Comment est née l’idée du film ? Vous étiez lecteur de Bourdieu ?

Lecteur non, parce qu’il y a très peu de gens qui peuvent se dire lecteurs de Bourdieu. (…) J’avais abordé l’œuvre de Bourdieu par de vagues études en première année de sociologie, et par le biais d’un de ses principaux vulgarisateurs, Alain Accardo. C’est un professeur que j’ai eu l’occasion de croiser dans une école de journalisme, ce qui est assez étonnant, il donnait un cours qui était une initiation à l’œuvre de Bourdieu, et ça m’a ouvert les yeux sur cette pensée. Ensuite, en tant qu’autodidacte, je me suis intéressé à son travail, mais de manière relativement superficielle, sans être spécialiste, et je l’ai utilisé dans certains de mes travaux audiovisuels. J’ai réalisé pas mal de sujets pour un magazine de France 3, Strip-Tease, dans lesquels je me suis intéressé aux relations d’aliénation. Comment les gens étaient dominés et en dominaient d’autres. Je me suis servi de manière très sauvage des analyses de Bourdieu pour comprendre ces situations-là, d’exploitation, d’auto exploitation, d’aliénation, de domination. C’est tout naturellement qu’à un moment donné, quand j’ai eu la possibilité de le rencontrer, à la suite d’une émission de télévision qui s’était très mal passée, l’émission Arrêt Sur Images de Daniel Schneiderman. Bourdieu est sorti très frustré de cette émission parce qu’il s’est aperçu que la télévision, à travers cette émission, ne lui donnait pas la possibilité d’exprimer correctement ses analyses. Donc je lui ai dit, on fait un film, j’ai envie de faire un film depuis longtemps, et on prendra le temps qu’il faut, et on le fera sans la télévision si celle-ci n’en veut pas.

Vous aviez espoir que la télévision allait en vouloir ?

Oui, il a été proposé à toutes les chaînes, et il a été refusé de partout. (…) Le film s’est fait sans le financement de la télévision, mais ça veut dire aussi sans le contrôle de la télévision. Parce que s’il avait été fait pour la télévision, il y aurait peut-être eu des contraintes à respecter qui auraient nui au film. Le film s’est fait finalement en disant : puisque la télévision ne donne pas la possibilité aux analyses de Pierre Bourdieu d’être entendues, je vais essayer, dans la mesure de mes moyens, de rendre audible certaines de ses analyses.

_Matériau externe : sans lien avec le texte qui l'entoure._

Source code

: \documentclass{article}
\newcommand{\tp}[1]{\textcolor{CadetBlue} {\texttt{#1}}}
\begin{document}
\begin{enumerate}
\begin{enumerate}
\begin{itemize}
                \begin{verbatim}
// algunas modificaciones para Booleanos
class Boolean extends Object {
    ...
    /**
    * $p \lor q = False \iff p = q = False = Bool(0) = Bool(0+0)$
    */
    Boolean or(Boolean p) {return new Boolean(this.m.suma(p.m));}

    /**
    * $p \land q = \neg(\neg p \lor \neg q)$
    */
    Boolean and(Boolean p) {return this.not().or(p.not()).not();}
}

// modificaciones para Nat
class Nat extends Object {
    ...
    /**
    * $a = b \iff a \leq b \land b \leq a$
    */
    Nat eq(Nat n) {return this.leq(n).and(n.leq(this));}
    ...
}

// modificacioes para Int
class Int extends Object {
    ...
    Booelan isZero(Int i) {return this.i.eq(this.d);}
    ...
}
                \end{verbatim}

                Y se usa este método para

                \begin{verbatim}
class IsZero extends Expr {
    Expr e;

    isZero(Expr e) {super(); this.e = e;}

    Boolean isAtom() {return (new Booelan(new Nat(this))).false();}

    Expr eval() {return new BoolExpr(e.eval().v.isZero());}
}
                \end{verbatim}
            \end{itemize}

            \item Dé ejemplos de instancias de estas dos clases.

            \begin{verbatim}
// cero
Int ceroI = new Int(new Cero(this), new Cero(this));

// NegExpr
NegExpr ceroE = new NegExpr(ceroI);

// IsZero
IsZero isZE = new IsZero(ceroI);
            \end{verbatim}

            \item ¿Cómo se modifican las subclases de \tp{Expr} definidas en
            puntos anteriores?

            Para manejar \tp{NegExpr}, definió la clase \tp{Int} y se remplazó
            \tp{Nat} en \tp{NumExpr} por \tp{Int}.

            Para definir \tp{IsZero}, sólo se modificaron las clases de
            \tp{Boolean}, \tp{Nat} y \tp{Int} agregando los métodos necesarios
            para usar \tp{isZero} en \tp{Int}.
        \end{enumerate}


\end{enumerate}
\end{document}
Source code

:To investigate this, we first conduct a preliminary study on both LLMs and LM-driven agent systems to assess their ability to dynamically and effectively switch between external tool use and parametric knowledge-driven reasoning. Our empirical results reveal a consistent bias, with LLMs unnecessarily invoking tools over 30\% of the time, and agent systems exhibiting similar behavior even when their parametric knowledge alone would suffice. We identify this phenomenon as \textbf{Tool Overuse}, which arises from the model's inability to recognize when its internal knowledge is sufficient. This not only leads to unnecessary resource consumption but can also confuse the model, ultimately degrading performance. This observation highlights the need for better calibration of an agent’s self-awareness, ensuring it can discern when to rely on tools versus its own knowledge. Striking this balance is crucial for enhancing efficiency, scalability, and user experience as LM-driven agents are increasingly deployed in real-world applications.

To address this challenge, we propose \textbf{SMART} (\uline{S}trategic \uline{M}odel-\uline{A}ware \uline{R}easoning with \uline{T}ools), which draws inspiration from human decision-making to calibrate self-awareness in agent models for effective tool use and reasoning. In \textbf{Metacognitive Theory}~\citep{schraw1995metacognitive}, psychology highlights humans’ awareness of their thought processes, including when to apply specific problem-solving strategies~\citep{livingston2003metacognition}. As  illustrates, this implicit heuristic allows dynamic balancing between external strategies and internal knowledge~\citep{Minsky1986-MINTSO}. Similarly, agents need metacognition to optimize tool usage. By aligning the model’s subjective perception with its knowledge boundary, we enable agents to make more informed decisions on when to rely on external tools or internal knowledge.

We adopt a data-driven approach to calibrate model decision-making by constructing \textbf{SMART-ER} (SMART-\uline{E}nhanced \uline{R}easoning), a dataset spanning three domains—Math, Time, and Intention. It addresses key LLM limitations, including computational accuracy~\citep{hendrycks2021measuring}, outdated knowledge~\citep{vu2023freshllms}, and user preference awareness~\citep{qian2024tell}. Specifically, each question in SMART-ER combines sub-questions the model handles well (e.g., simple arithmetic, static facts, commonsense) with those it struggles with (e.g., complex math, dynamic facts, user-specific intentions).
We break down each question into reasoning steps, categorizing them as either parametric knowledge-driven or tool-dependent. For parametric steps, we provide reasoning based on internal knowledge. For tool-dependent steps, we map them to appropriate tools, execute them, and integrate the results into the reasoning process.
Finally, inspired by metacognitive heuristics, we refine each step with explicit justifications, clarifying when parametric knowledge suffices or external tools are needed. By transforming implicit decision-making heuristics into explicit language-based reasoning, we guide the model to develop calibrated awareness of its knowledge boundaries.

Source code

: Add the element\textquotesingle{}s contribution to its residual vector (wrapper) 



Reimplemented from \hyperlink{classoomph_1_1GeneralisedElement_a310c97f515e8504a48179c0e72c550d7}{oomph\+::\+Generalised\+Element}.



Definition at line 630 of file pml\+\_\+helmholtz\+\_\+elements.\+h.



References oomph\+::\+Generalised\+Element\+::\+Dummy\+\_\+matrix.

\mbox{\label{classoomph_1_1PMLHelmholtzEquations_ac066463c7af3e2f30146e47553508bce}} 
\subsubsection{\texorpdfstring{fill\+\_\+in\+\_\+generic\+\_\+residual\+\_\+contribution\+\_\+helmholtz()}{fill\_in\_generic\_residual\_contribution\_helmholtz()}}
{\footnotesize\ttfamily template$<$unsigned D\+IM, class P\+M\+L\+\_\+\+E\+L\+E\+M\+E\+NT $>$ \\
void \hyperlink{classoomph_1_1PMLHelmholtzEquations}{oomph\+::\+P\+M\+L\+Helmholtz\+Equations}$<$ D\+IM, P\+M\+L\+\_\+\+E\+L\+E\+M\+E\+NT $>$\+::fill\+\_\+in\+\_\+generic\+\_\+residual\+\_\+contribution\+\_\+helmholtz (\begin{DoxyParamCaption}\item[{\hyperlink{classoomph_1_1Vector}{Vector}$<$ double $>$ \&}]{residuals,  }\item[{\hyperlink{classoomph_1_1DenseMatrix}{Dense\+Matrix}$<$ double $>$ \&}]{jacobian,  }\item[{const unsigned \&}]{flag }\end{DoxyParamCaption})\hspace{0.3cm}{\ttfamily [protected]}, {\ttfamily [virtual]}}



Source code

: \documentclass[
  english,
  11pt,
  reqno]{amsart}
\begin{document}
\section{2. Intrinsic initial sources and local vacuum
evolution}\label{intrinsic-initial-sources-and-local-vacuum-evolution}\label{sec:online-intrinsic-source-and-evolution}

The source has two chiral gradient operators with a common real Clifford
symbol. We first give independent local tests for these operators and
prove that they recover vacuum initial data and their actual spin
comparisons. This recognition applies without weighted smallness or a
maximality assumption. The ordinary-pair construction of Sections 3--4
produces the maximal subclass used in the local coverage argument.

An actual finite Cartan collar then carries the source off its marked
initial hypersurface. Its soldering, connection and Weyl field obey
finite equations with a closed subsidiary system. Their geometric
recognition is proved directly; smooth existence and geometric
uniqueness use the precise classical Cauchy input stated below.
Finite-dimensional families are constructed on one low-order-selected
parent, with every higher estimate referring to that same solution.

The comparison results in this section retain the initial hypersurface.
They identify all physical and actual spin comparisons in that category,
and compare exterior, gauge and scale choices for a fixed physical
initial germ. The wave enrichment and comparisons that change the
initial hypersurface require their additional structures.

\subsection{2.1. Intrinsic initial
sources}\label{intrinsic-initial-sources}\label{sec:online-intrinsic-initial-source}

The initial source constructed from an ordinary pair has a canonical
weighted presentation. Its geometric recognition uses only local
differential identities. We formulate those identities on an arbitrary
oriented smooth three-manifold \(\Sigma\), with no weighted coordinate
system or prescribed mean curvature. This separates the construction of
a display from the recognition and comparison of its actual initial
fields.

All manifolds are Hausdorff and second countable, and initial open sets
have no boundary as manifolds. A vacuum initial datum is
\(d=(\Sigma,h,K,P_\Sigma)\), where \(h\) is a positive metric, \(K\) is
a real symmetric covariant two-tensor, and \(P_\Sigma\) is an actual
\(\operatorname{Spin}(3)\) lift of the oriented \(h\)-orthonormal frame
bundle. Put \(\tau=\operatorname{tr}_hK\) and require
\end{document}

Quel est l’intérêt des médias de citer tout le temps Bourdieu et de ne jamais lui donner la parole ?

(…) Il y a cette illusion créée par les grands médias traditionnels, qui est de laisser entendre que Bourdieu a la possibilité de s’exprimer puisqu’on entend son nom. Ca rentre dans les têtes, les gens le pensent vraiment. Il faut distinguer la citation d’un nom et la connaissance qu’on peut avoir des analyses de cette personne. On prend le cas de Bourdieu, mais on pourrait citer d’autres intellectuels, chercheurs ou penseurs. (…) Il y a un autre procédé qui permet de censurer les discours comme ceux de Bourdieu aujourd’hui, ce sont les formats. On peut laisser s’exprimer des gens, mais dans des formats qui sont ceux de la télévision, c’està dire 13, 26 ou 52 minutes maximum. On a tellement habitué les gens à voir des discours précis que si quelqu’un s’exprime avec difficulté, s’il lui faut un peu de temps pour développer sa pensée, s’il fait des digressions, s’il n’a pas d’expression linéaire, il part avec un handicap énorme pour être entendu. Parce qu’on nous a mis dans nos têtes de téléspectateurs que c’était ennuyeux un discours de ce type. (…) En même temps, il ne faut pas non plus se leurrer, je ne pense pas que son travail puisse être adapté en audiovisuel, son œuvre est écrite. Ca serait illusoire que de croire qu’on pourrait vulgariser son œuvre par le biais de l’audiovisuel. On peut juste donner quelques pistes, mais ça a des limites.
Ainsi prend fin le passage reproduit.